**Work order**
Write all of the entries again. Keep them exactly as they are.

═════ Data for this task

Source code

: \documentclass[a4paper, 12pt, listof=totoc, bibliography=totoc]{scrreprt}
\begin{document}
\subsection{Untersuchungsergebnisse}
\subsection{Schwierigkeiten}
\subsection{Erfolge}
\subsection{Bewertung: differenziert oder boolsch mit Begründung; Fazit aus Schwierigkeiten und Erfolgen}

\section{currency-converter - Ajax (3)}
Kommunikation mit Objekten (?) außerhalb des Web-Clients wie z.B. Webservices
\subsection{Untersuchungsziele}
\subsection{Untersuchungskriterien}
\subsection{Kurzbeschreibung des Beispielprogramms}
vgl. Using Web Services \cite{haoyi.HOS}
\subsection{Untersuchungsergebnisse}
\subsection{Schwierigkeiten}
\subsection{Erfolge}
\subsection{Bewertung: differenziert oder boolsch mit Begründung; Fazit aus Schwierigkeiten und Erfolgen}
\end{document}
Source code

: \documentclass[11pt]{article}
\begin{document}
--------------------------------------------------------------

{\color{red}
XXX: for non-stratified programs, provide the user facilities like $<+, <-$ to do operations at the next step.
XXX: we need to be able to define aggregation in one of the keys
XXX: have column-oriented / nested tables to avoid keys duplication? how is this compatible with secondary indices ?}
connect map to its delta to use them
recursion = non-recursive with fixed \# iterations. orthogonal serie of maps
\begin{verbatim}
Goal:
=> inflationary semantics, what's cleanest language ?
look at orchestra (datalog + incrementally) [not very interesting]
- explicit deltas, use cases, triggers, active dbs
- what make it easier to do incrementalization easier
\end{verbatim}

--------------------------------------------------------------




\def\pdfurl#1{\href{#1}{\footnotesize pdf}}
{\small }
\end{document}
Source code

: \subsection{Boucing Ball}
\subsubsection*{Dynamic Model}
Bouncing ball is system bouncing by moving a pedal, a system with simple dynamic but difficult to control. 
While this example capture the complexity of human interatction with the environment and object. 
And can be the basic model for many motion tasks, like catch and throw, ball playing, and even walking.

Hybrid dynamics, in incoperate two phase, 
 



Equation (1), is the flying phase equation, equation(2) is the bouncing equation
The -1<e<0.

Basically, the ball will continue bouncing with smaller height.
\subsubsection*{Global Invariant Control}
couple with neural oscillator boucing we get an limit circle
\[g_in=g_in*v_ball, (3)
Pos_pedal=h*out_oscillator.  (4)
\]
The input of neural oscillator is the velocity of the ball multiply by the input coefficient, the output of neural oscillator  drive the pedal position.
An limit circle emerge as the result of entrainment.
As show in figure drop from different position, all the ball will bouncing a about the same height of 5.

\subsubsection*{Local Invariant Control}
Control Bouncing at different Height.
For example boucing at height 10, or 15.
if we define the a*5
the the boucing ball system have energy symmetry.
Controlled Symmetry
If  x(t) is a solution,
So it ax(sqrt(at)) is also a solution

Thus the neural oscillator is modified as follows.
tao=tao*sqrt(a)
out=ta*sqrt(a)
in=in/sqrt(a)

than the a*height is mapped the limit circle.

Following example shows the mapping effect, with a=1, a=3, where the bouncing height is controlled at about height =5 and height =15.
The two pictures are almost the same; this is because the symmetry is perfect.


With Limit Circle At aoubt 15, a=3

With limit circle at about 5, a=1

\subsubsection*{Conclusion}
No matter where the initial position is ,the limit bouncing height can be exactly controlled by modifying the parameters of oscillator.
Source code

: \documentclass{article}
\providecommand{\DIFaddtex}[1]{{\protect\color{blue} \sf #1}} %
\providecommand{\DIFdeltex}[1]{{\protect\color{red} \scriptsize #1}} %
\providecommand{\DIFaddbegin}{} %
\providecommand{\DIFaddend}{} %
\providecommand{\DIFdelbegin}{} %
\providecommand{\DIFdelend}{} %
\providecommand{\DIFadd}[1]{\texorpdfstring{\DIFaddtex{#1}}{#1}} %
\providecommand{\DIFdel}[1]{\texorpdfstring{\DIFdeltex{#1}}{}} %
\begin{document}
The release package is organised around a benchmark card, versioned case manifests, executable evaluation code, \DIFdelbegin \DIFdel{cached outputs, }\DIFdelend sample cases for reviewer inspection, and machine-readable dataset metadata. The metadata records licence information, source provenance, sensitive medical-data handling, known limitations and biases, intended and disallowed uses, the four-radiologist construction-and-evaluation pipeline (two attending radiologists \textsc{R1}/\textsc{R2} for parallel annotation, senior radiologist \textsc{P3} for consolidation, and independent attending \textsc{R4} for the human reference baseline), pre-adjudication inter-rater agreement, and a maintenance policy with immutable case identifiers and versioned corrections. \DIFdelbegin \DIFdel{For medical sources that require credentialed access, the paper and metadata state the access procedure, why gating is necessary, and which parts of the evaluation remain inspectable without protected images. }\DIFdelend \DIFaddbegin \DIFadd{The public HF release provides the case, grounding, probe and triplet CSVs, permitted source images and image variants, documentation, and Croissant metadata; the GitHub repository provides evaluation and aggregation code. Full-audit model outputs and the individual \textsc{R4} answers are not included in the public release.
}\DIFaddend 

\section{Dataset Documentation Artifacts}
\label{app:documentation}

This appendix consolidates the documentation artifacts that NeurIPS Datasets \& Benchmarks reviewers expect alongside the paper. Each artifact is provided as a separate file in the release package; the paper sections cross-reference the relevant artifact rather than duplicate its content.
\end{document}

══════════

**Task result**
Source code

: \documentclass[a4paper, 12pt, listof=totoc, bibliography=totoc]{scrreprt}
\begin{document}
\subsection{Untersuchungsergebnisse}
\subsection{Schwierigkeiten}
\subsection{Erfolge}
\subsection{Bewertung: differenziert oder boolsch mit Begründung; Fazit aus Schwierigkeiten und Erfolgen}

\section{currency-converter - Ajax (3)}
Kommunikation mit Objekten (?) außerhalb des Web-Clients wie z.B. Webservices
\subsection{Untersuchungsziele}
\subsection{Untersuchungskriterien}
\subsection{Kurzbeschreibung des Beispielprogramms}
vgl. Using Web Services \cite{haoyi.HOS}
\subsection{Untersuchungsergebnisse}
\subsection{Schwierigkeiten}
\subsection{Erfolge}
\subsection{Bewertung: differenziert oder boolsch mit Begründung; Fazit aus Schwierigkeiten und Erfolgen}
\end{document}
Source code

: \documentclass[11pt]{article}
\begin{document}
--------------------------------------------------------------

{\color{red}
XXX: for non-stratified programs, provide the user facilities like $<+, <-$ to do operations at the next step.
XXX: we need to be able to define aggregation in one of the keys
XXX: have column-oriented / nested tables to avoid keys duplication? how is this compatible with secondary indices ?}
connect map to its delta to use them
recursion = non-recursive with fixed \# iterations. orthogonal serie of maps
\begin{verbatim}
Goal:
=> inflationary semantics, what's cleanest language ?
look at orchestra (datalog + incrementally) [not very interesting]
- explicit deltas, use cases, triggers, active dbs
- what make it easier to do incrementalization easier
\end{verbatim}

--------------------------------------------------------------




\def\pdfurl#1{\href{#1}{\footnotesize pdf}}
{\small }
\end{document}
Source code

: \subsection{Boucing Ball}
\subsubsection*{Dynamic Model}
Bouncing ball is system bouncing by moving a pedal, a system with simple dynamic but difficult to control. 
While this example capture the complexity of human interatction with the environment and object. 
And can be the basic model for many motion tasks, like catch and throw, ball playing, and even walking.

Hybrid dynamics, in incoperate two phase, 
 



Equation (1), is the flying phase equation, equation(2) is the bouncing equation
The -1<e<0.

Basically, the ball will continue bouncing with smaller height.
\subsubsection*{Global Invariant Control}
couple with neural oscillator boucing we get an limit circle
\[g_in=g_in*v_ball, (3)
Pos_pedal=h*out_oscillator.  (4)
\]
The input of neural oscillator is the velocity of the ball multiply by the input coefficient, the output of neural oscillator  drive the pedal position.
An limit circle emerge as the result of entrainment.
As show in figure drop from different position, all the ball will bouncing a about the same height of 5.

\subsubsection*{Local Invariant Control}
Control Bouncing at different Height.
For example boucing at height 10, or 15.
if we define the a*5
the the boucing ball system have energy symmetry.
Controlled Symmetry
If  x(t) is a solution,
So it ax(sqrt(at)) is also a solution

Thus the neural oscillator is modified as follows.
tao=tao*sqrt(a)
out=ta*sqrt(a)
in=in/sqrt(a)

than the a*height is mapped the limit circle.

Following example shows the mapping effect, with a=1, a=3, where the bouncing height is controlled at about height =5 and height =15.
The two pictures are almost the same; this is because the symmetry is perfect.


With Limit Circle At aoubt 15, a=3

With limit circle at about 5, a=1

\subsubsection*{Conclusion}
No matter where the initial position is ,the limit bouncing height can be exactly controlled by modifying the parameters of oscillator.
Source code

: \documentclass{article}
\providecommand{\DIFaddtex}[1]{{\protect\color{blue} \sf #1}} %
\providecommand{\DIFdeltex}[1]{{\protect\color{red} \scriptsize #1}} %
\providecommand{\DIFaddbegin}{} %
\providecommand{\DIFaddend}{} %
\providecommand{\DIFdelbegin}{} %
\providecommand{\DIFdelend}{} %
\providecommand{\DIFadd}[1]{\texorpdfstring{\DIFaddtex{#1}}{#1}} %
\providecommand{\DIFdel}[1]{\texorpdfstring{\DIFdeltex{#1}}{}} %
\begin{document}
The release package is organised around a benchmark card, versioned case manifests, executable evaluation code, \DIFdelbegin \DIFdel{cached outputs, }\DIFdelend sample cases for reviewer inspection, and machine-readable dataset metadata. The metadata records licence information, source provenance, sensitive medical-data handling, known limitations and biases, intended and disallowed uses, the four-radiologist construction-and-evaluation pipeline (two attending radiologists \textsc{R1}/\textsc{R2} for parallel annotation, senior radiologist \textsc{P3} for consolidation, and independent attending \textsc{R4} for the human reference baseline), pre-adjudication inter-rater agreement, and a maintenance policy with immutable case identifiers and versioned corrections. \DIFdelbegin \DIFdel{For medical sources that require credentialed access, the paper and metadata state the access procedure, why gating is necessary, and which parts of the evaluation remain inspectable without protected images. }\DIFdelend \DIFaddbegin \DIFadd{The public HF release provides the case, grounding, probe and triplet CSVs, permitted source images and image variants, documentation, and Croissant metadata; the GitHub repository provides evaluation and aggregation code. Full-audit model outputs and the individual \textsc{R4} answers are not included in the public release.
}\DIFaddend 

\section{Dataset Documentation Artifacts}
\label{app:documentation}

This appendix consolidates the documentation artifacts that NeurIPS Datasets \& Benchmarks reviewers expect alongside the paper. Each artifact is provided as a separate file in the release package; the paper sections cross-reference the relevant artifact rather than duplicate its content.
\end{document}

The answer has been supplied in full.